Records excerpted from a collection

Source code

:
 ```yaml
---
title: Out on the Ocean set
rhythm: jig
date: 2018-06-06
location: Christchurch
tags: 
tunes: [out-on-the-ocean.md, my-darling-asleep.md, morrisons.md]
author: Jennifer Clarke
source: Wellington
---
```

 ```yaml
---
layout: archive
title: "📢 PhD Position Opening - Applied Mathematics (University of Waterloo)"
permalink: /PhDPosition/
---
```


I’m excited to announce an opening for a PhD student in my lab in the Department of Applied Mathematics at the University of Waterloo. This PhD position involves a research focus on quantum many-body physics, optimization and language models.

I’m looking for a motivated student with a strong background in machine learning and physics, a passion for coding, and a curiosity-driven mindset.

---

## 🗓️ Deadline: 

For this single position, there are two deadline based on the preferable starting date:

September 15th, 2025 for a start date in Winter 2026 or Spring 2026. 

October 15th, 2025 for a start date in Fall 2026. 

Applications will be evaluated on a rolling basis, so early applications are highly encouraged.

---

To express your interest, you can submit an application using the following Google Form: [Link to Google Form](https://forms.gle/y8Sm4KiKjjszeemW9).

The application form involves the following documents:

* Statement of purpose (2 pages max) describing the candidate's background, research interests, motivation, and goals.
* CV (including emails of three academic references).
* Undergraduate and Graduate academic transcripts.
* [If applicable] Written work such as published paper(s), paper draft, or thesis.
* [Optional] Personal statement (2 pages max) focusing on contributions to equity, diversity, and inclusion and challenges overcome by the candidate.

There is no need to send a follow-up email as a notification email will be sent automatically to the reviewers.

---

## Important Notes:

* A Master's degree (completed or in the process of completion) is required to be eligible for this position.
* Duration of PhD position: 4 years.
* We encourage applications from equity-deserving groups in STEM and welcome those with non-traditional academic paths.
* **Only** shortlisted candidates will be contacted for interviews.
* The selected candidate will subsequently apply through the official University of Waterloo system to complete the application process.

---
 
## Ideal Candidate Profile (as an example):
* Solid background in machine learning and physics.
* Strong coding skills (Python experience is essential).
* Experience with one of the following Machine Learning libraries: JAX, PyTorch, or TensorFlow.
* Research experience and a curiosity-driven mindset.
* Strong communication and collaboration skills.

• **Assigned task**
Give back one number only: the count of lines in the entries that hold the string "applications".

• **Solution**
2